Start of RECORDS TO PROCESS

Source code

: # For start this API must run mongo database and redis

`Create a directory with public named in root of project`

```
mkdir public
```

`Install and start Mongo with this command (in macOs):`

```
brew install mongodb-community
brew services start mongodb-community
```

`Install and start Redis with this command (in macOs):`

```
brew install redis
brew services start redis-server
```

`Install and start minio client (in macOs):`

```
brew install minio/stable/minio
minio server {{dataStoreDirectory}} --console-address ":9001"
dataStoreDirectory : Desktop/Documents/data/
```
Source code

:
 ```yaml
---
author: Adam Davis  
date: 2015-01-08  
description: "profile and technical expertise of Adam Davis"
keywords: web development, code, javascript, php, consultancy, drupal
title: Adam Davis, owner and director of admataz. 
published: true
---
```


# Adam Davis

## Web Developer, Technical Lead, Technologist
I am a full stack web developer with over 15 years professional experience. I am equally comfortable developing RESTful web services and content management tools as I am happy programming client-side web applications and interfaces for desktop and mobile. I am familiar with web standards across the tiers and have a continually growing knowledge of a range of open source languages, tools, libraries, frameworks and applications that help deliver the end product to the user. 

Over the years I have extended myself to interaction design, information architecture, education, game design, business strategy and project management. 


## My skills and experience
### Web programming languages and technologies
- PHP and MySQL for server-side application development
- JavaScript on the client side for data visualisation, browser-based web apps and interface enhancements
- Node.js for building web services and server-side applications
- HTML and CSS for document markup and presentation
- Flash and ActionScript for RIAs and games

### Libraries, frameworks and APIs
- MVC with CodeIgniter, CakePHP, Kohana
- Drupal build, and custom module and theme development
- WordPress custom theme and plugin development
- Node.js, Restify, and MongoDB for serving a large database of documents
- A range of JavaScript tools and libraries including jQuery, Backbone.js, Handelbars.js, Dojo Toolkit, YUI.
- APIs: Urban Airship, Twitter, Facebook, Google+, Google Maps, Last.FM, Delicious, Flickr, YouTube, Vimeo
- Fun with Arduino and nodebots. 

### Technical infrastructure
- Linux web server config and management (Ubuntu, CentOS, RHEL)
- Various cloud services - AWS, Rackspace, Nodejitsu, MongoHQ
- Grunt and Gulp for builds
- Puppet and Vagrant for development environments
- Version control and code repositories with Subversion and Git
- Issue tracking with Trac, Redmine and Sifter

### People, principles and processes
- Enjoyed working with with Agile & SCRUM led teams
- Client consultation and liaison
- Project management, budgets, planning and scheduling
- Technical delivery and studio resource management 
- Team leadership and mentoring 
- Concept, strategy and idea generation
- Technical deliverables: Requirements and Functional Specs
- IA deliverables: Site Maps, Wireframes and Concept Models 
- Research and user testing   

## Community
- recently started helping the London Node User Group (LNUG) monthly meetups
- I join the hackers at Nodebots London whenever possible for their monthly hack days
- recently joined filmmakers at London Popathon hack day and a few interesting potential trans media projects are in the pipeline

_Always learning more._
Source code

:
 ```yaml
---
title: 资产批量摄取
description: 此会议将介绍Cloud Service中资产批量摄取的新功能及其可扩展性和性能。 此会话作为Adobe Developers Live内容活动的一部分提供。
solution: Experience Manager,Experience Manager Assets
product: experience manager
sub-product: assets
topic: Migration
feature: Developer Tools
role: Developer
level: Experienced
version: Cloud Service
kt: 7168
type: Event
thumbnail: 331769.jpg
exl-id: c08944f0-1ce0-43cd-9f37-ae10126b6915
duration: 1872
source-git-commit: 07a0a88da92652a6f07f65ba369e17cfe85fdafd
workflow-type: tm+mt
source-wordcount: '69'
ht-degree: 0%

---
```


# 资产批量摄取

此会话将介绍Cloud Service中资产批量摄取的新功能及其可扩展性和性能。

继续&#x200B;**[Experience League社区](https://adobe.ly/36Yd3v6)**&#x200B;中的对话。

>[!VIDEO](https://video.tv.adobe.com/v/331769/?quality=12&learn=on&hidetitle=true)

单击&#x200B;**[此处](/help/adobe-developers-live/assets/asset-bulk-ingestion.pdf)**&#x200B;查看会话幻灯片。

End of RECORDS TO PROCESS

In full and without alteration, reproduce the records above.

# [SOLUTION BELOW]
Source code

: # For start this API must run mongo database and redis

`Create a directory with public named in root of project`

```
mkdir public
```

`Install and start Mongo with this command (in macOs):`

```
brew install mongodb-community
brew services start mongodb-community
```

`Install and start Redis with this command (in macOs):`

```
brew install redis
brew services start redis-server
```

`Install and start minio client (in macOs):`

```
brew install minio/stable/minio
minio server {{dataStoreDirectory}} --console-address ":9001"
dataStoreDirectory : Desktop/Documents/data/
```
Source code

:
 ```yaml
---
author: Adam Davis  
date: 2015-01-08  
description: "profile and technical expertise of Adam Davis"
keywords: web development, code, javascript, php, consultancy, drupal
title: Adam Davis, owner and director of admataz. 
published: true
---
```


# Adam Davis

## Web Developer, Technical Lead, Technologist
I am a full stack web developer with over 15 years professional experience. I am equally comfortable developing RESTful web services and content management tools as I am happy programming client-side web applications and interfaces for desktop and mobile. I am familiar with web standards across the tiers and have a continually growing knowledge of a range of open source languages, tools, libraries, frameworks and applications that help deliver the end product to the user. 

Over the years I have extended myself to interaction design, information architecture, education, game design, business strategy and project management. 


## My skills and experience
### Web programming languages and technologies
- PHP and MySQL for server-side application development
- JavaScript on the client side for data visualisation, browser-based web apps and interface enhancements
- Node.js for building web services and server-side applications
- HTML and CSS for document markup and presentation
- Flash and ActionScript for RIAs and games

### Libraries, frameworks and APIs
- MVC with CodeIgniter, CakePHP, Kohana
- Drupal build, and custom module and theme development
- WordPress custom theme and plugin development
- Node.js, Restify, and MongoDB for serving a large database of documents
- A range of JavaScript tools and libraries including jQuery, Backbone.js, Handelbars.js, Dojo Toolkit, YUI.
- APIs: Urban Airship, Twitter, Facebook, Google+, Google Maps, Last.FM, Delicious, Flickr, YouTube, Vimeo
- Fun with Arduino and nodebots. 

### Technical infrastructure
- Linux web server config and management (Ubuntu, CentOS, RHEL)
- Various cloud services - AWS, Rackspace, Nodejitsu, MongoHQ
- Grunt and Gulp for builds
- Puppet and Vagrant for development environments
- Version control and code repositories with Subversion and Git
- Issue tracking with Trac, Redmine and Sifter

### People, principles and processes
- Enjoyed working with with Agile & SCRUM led teams
- Client consultation and liaison
- Project management, budgets, planning and scheduling
- Technical delivery and studio resource management 
- Team leadership and mentoring 
- Concept, strategy and idea generation
- Technical deliverables: Requirements and Functional Specs
- IA deliverables: Site Maps, Wireframes and Concept Models 
- Research and user testing   

## Community
- recently started helping the London Node User Group (LNUG) monthly meetups
- I join the hackers at Nodebots London whenever possible for their monthly hack days
- recently joined filmmakers at London Popathon hack day and a few interesting potential trans media projects are in the pipeline

_Always learning more._
Source code

:
 ```yaml
---
title: 资产批量摄取
description: 此会议将介绍Cloud Service中资产批量摄取的新功能及其可扩展性和性能。 此会话作为Adobe Developers Live内容活动的一部分提供。
solution: Experience Manager,Experience Manager Assets
product: experience manager
sub-product: assets
topic: Migration
feature: Developer Tools
role: Developer
level: Experienced
version: Cloud Service
kt: 7168
type: Event
thumbnail: 331769.jpg
exl-id: c08944f0-1ce0-43cd-9f37-ae10126b6915
duration: 1872
source-git-commit: 07a0a88da92652a6f07f65ba369e17cfe85fdafd
workflow-type: tm+mt
source-wordcount: '69'
ht-degree: 0%

---
```


# 资产批量摄取

此会话将介绍Cloud Service中资产批量摄取的新功能及其可扩展性和性能。

继续&#x200B;**[Experience League社区](https://adobe.ly/36Yd3v6)**&#x200B;中的对话。

>[!VIDEO](https://video.tv.adobe.com/v/331769/?quality=12&learn=on&hidetitle=true)

单击&#x200B;**[此处](/help/adobe-developers-live/assets/asset-bulk-ingestion.pdf)**&#x200B;查看会话幻灯片。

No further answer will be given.